The law's rough edges: Virtual goods and virtual environments

As we go around and around the media-circle associated with virtual worlds, people start bringing up virtual governments, virtual law, and virtual lawyering. And you know what? That's all a bit rubbish, really. That's the sort of thing that keeps us going around in the same media wading pool year after year.

Essentially what it boils down to is that some people seem to get the confused notion that, because of the use of a single technology, our whole legal and/or governmental systems need to be replicated and recreated from snuff just to deal with what people are doing. Why this should happen with virtual environments when no other human technology has ever required this, is really quite the bizarre notion.

When we switched to doing business by fax, or sending contracts around by email, or making agreements by IM we didn't suddenly start talking about having fax governments, email courts and IM lawyers. And yet here we are, with a communications platform that's in 3D, and we suddenly formulate the astonishing notion that the current governmental and legal systems no longer apply to us once we click on the Connect button?

Seriously. What's up with that, folks? Who thinks like that?

Oh, certainly the law needs some minor updates and a few new precedents, but that's about all. People have more reach than they used to, and faster. Once upon a time fraud across vast distances was only practical if you were defrauding companies or whole countries. Now people can defraud each-other as individuals from the other side of the world, in an afternoon.

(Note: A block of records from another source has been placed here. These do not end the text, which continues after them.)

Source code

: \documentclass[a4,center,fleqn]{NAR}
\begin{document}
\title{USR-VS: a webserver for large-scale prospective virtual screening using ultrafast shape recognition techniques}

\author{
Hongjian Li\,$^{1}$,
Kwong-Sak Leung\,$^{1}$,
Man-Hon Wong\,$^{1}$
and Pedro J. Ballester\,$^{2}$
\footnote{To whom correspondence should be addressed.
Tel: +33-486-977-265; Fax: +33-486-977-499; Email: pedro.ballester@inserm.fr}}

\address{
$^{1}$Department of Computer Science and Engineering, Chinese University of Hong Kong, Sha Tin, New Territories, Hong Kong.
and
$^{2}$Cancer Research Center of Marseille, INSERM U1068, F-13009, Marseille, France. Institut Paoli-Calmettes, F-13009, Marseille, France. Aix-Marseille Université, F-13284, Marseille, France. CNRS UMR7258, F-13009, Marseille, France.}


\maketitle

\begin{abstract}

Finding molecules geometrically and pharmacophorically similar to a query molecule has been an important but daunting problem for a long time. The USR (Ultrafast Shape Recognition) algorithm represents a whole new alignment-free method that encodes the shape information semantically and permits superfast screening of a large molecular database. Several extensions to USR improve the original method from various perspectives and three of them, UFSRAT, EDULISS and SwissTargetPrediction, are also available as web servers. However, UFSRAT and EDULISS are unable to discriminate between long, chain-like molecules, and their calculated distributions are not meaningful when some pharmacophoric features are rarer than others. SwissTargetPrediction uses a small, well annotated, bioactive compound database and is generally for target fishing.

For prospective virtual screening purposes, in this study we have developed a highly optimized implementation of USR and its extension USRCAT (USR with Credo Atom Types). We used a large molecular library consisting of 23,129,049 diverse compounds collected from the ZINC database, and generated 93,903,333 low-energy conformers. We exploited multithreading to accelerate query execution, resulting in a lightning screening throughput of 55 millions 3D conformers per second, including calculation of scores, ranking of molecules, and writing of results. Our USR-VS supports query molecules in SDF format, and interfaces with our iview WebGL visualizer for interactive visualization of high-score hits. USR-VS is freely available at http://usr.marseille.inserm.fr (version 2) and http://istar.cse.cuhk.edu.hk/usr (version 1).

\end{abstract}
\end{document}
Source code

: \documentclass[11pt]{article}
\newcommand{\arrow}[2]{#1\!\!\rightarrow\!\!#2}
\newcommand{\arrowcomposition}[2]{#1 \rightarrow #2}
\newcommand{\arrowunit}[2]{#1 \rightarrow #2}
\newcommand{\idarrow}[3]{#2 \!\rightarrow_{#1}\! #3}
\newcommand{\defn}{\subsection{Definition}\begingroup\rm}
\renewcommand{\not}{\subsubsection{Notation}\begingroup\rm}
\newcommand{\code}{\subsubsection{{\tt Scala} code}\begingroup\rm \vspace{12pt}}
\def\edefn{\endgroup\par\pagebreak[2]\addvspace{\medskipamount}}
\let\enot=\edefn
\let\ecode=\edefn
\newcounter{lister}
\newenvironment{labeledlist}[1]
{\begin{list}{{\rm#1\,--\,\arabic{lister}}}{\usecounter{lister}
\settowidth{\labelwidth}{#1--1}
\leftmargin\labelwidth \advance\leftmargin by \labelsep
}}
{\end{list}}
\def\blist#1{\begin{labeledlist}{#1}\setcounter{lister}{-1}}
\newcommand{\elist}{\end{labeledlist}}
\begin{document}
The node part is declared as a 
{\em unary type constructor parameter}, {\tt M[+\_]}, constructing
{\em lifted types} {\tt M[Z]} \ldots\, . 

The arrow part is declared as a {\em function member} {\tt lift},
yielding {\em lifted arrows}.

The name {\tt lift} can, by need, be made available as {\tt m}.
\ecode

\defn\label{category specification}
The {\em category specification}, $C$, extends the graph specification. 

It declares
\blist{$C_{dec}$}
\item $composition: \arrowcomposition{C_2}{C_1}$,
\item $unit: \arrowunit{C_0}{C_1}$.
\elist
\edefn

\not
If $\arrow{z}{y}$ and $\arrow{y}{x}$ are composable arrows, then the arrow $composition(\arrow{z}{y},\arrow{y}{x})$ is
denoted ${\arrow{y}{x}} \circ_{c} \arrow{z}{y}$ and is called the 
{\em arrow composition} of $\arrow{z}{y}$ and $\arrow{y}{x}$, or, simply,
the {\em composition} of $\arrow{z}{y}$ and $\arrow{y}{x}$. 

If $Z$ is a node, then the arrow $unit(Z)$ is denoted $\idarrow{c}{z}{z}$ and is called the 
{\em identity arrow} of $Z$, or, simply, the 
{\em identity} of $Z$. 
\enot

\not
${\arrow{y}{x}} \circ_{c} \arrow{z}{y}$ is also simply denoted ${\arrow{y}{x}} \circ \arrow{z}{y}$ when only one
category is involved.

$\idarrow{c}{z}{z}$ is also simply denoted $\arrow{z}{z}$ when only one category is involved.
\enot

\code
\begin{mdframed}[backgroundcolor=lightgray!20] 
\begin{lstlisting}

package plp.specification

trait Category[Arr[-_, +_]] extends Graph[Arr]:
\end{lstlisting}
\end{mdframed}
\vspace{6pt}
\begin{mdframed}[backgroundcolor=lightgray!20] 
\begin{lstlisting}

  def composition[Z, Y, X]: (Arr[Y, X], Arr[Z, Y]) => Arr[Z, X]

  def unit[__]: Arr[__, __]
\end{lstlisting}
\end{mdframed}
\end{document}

People, eh? What are you going to do?

You see, not only has our reach grown a whole lot longer and faster, but our concept of value has evolved. Intangible ephemera like iTunes music and digital downloads have become accepted. You and I know that our virtual goods and virtual cash are worth something to someone, so people buy them, sell them, trade them and occasionally steal them.

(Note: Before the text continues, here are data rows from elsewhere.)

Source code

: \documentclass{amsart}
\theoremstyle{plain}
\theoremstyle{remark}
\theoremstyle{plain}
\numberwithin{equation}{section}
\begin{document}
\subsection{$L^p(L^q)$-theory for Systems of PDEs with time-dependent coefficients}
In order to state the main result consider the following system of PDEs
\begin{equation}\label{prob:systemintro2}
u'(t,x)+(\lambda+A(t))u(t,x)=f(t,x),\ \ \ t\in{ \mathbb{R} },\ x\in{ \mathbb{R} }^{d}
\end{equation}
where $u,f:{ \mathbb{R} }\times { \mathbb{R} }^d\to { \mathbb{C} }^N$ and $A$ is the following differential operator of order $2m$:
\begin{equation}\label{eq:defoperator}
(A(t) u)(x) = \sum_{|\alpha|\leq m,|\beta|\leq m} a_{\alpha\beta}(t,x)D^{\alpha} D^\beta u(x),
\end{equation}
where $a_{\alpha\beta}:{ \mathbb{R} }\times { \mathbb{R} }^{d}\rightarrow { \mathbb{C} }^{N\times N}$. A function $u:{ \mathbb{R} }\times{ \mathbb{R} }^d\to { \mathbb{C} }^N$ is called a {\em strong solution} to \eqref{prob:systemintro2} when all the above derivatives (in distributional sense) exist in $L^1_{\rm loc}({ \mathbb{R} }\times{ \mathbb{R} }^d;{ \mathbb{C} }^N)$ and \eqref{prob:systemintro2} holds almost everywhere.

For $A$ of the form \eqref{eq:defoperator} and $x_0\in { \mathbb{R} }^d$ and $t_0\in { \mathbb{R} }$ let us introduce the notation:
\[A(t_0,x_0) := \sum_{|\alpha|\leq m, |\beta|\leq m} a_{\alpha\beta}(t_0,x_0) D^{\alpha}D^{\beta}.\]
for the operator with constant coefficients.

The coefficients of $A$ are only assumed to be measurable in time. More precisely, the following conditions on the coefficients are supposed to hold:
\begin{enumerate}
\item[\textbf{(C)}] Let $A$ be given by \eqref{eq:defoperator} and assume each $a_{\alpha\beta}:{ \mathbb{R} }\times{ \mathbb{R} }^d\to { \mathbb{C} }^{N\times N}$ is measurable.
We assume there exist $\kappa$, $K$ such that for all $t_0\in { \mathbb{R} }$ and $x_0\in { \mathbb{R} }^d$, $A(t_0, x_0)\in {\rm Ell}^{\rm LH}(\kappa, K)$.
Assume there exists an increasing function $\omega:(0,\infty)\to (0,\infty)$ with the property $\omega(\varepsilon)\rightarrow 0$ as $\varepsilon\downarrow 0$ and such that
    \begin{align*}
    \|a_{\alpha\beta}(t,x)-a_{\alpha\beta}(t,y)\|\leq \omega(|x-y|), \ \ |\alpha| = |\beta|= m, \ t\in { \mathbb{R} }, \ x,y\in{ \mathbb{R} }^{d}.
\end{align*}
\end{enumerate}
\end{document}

People make money that way. Does that mean we need whole new areas of law to deal with this? No. Actually almost all your existing property and contractual law still applies. There are a few new quirks, but they are the exception rather than the rule.

The United States Code already incorporates a definition of property that covers virtual assets and in fact, has already been covering virtual assets of one sort or another for quite some decades.

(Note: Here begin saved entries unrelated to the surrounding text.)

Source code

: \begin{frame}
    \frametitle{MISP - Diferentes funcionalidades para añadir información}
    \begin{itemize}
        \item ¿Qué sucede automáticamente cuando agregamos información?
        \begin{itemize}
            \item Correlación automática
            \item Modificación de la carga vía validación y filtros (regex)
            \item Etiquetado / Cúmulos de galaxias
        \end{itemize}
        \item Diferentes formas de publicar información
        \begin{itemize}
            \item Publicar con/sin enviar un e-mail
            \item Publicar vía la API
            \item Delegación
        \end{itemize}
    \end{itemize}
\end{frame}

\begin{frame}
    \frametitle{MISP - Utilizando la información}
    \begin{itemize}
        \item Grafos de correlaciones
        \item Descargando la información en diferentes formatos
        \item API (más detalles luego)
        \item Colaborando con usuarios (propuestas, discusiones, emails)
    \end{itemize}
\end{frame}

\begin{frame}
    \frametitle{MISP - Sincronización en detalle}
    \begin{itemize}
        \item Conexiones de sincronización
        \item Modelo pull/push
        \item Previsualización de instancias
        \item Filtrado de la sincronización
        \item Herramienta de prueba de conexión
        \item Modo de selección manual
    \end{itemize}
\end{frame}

Those shares you have in that startup company are property, and quite likely that sex-bed that you bought in that virtual environment. That DRMed song you bought isn't property, and neither is the DRMed digital download you got last week (well, they might be property, but legally speaking, they're not your property).

The law has some rough edges when it comes to new technology, that's true. When it comes to anything new. It's still not yet fully adjusted to coping with legal situations with people in two different legal jurisdictions, let along two different countries — but it's getting there.

Most members of our respective judiciaries aren't actually idiots, and while all of the rough edges take time to smooth down, they do get smoothed down eventually. Perhaps then, at last, we can all just get on with things.